Mais attendu que la cour d'appel déclare que, s'il en est ainsi, en principe, quand un doute subsiste sur l'accord intervenu, il résulte des usages commerciaux de la place du Havre, connus de Dambricourt, que, pour certaines marchandises, parmi lesquelles le riz, donnant habituellement lieu à des filières et dont les cours varient rapidement, les ventes fermes conclues par l'intermédiaire des courtiers deviennent définitives par le seul fait de l'acceptation, sans protestation immédiate, du bulletin du courtier spécifiant les bases du contrat ; que, dans l'espèce, ce bulletin reproduisant les clauses substantielles du marché, a été adressé aux deux parties par Lefebvre le 27 août ; que Dambricourt l'a reçu le 29 et que ce n'est que deux jours plus tard, alors qu'il avait constaté les tendances à la baisse du marché des riz, que, par sa lettre au courtier, il a tenté de se dégager de ses obligations ;  

Attendu que, de ces circonstances souverainement constatées, la Cour de Douai a pu déduire que la vente était parfaite dès le 29 août et que la protestation tardive de Dambricourt était demeurée sans effet, qu'elle a ainsi légalement justifié sa décision, sans violer les articles de loi susvisés : 

Par ces motifs, rejette ...

C'est une décision rendue par la Chambre des Requêtes, ancienne chambre de la Cour de cassation chargée de filtrer les pourvois de la chambre civile (supprimée par la loi du 22 juillet 1947), rendue le 27 juin 1933. 

Les faits :
Duval et Cie, négociants au Havre, a, le 27 août 1927, par l'intermédiaire du courtier Lefebvre, vendu au minotier de Confosse, Dambricourt, 1000 tonnes de brisures de riz pour 124F par centaine de kilo. A la réception de l'achat, deux jours après la vente, l'acheteur souhaite se rétracter. Duval et Cie assigne le dit-acheteur.

Procédure :
Duval et Cie assigne Dambricourt devant le Tribunal de Commerce en exécution de l'engagement ou en réparation en dommages et intérêts, lequel lui donne raison. Ce dernier a interjeté appel mais la Cour d'appel de Douai le déboute en confirmant le jugement de première instance. Dambricourt forme un pourvoi en cassation. 

Moyens du pourvoi :
Sur le moyen unique que "la vente, conclue par l'intermédiaire d'un courtier, était soumise à la condition suspensive de la confirmation expresse par Dambricourt et celle-ci n'est pas été donnée" en violation des articles 109 du Code du Commerce qui dispose que "les achats et ventes se constatent [...]par le bordereau ou arrêté d'un agent de change ou courtier, dûment signé par les parties", 1175 du Code Civil qui dispose que "Toute condition doit être accomplie de la manière que les parties ont vraisemblablement voulu et entendu qu'elle le fût.", et 7 de la loi du 20 avril 1810. 

Question de droit :
Une conclusion de contrat de vente par courtier, au regard de l'article 109, peut-elle être rétracté après la livraison de la dite-vente ?

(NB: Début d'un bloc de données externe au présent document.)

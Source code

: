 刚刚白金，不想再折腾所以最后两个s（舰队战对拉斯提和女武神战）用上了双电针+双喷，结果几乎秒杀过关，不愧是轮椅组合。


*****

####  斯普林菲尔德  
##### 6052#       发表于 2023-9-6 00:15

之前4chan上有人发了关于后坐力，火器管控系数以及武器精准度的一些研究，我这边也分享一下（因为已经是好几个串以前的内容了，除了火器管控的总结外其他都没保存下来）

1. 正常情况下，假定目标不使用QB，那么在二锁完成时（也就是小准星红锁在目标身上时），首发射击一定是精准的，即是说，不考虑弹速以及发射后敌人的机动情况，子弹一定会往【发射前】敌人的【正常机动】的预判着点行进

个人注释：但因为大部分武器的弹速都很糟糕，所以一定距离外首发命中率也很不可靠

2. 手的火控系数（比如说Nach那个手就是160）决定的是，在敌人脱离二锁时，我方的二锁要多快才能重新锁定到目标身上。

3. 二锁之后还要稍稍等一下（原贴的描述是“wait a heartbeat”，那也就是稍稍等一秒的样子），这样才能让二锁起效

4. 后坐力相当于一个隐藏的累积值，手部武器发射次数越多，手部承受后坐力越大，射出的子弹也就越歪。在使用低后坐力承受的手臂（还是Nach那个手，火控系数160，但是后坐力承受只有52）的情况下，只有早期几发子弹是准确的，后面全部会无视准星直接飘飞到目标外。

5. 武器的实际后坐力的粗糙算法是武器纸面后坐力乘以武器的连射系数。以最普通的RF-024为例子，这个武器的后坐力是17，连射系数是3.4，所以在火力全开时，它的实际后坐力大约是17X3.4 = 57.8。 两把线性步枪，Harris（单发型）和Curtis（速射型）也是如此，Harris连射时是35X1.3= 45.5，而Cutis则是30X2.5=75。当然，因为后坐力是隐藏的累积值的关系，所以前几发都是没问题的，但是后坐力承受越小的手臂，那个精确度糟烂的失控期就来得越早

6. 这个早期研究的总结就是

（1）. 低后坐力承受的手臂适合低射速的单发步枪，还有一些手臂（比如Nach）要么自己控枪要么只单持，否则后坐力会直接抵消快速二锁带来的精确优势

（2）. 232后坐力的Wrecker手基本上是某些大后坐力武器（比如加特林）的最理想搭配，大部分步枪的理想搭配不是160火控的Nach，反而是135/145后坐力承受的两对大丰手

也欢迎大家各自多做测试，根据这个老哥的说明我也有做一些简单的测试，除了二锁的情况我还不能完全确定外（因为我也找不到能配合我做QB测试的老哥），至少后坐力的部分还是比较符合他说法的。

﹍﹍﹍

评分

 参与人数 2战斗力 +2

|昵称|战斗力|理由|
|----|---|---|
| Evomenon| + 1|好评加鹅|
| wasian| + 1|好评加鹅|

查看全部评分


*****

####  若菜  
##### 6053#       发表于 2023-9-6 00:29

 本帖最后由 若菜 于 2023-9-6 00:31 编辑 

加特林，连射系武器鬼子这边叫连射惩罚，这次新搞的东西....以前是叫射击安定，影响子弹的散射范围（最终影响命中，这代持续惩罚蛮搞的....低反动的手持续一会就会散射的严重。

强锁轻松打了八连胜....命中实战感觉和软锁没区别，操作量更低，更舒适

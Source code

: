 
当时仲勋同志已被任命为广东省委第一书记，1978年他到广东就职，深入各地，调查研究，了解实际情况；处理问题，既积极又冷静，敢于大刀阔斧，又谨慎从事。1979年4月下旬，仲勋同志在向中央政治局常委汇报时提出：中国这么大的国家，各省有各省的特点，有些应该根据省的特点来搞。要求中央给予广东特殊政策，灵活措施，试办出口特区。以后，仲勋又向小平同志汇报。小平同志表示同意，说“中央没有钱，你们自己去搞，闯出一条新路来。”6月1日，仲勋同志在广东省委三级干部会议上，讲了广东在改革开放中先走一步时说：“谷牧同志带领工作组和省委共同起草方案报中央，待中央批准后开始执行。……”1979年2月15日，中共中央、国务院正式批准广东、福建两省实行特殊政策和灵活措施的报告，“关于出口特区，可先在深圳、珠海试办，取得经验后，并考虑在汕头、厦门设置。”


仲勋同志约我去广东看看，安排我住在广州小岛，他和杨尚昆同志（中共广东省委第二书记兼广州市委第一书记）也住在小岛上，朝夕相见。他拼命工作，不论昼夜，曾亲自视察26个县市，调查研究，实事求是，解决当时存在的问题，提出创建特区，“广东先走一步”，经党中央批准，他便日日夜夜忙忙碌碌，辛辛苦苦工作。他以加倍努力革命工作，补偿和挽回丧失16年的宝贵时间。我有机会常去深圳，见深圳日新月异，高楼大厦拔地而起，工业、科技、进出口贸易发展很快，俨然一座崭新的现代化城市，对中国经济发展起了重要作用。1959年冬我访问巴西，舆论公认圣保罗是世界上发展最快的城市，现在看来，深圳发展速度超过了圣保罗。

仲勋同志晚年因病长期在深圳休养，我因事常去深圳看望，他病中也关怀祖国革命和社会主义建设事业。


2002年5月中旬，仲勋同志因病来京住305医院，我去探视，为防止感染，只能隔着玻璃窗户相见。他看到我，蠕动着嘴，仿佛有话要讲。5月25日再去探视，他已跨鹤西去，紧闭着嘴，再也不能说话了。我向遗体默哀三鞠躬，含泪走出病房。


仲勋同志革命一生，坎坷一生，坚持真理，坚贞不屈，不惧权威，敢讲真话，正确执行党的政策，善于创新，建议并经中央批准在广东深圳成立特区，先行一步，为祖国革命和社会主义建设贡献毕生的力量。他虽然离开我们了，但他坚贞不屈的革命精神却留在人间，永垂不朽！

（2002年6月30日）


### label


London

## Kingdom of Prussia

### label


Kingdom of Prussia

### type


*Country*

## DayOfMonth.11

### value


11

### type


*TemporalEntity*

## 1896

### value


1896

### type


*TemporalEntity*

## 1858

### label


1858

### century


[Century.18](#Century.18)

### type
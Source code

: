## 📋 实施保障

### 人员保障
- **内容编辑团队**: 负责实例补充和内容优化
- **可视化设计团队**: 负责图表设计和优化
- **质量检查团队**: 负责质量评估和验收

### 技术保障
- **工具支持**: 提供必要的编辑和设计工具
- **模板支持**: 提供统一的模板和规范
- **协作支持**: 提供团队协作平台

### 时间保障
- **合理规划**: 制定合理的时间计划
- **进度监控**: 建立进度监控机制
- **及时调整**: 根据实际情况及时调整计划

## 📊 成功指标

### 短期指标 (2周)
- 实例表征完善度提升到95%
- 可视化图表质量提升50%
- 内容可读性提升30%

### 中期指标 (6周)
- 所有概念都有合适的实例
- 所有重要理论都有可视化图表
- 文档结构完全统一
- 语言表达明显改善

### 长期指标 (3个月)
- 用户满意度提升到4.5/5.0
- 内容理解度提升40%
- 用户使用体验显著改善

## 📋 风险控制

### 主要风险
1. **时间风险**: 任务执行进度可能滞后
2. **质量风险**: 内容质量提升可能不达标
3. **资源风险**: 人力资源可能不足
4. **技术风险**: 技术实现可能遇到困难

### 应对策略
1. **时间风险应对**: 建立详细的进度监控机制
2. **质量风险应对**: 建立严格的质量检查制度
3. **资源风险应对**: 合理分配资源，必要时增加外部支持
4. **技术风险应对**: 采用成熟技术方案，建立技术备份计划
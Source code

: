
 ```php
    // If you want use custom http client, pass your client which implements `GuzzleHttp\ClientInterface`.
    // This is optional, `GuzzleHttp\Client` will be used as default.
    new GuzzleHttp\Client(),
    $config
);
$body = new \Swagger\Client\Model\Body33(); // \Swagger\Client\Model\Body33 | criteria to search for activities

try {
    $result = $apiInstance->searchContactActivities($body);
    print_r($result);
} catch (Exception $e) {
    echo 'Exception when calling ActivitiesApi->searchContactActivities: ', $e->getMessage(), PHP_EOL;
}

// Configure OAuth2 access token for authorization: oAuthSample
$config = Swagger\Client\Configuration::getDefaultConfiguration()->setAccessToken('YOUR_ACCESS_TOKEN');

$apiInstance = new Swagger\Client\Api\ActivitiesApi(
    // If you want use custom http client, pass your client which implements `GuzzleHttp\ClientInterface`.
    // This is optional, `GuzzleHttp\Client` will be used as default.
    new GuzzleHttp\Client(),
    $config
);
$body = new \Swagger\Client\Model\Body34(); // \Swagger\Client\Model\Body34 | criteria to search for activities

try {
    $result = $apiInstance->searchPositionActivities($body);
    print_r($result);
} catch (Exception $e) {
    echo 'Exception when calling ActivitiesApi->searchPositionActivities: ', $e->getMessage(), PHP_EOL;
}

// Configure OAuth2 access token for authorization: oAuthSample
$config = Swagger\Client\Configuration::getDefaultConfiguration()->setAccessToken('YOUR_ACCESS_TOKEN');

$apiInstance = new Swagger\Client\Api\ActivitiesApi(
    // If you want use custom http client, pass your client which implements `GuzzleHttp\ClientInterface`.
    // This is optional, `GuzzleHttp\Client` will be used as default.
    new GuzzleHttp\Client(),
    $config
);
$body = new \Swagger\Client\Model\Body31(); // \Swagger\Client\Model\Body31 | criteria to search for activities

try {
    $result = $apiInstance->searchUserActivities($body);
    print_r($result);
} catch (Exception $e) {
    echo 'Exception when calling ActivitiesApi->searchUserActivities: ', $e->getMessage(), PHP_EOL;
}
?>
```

Réponse de la Cour de Cassation :
La Chambre des requêtes estime que le pourvoi manque de base légale, que les articles susvisés ne s'applique au vue de la situation telle que l'acheteur a voulu se détacher de ses obligations dû à la baisse du prix sur le marché du Riz auquel il avait prit connaissance qu'après deux jours la conclusion de la vente. Par conséquent, la dite-chambre rejette le pourvoi.

Notes :
Place du Havre, acte conclue à la réception de la marchandise. Il aurait fallu protesté immédiatement après la réception du bulletin par le courtier.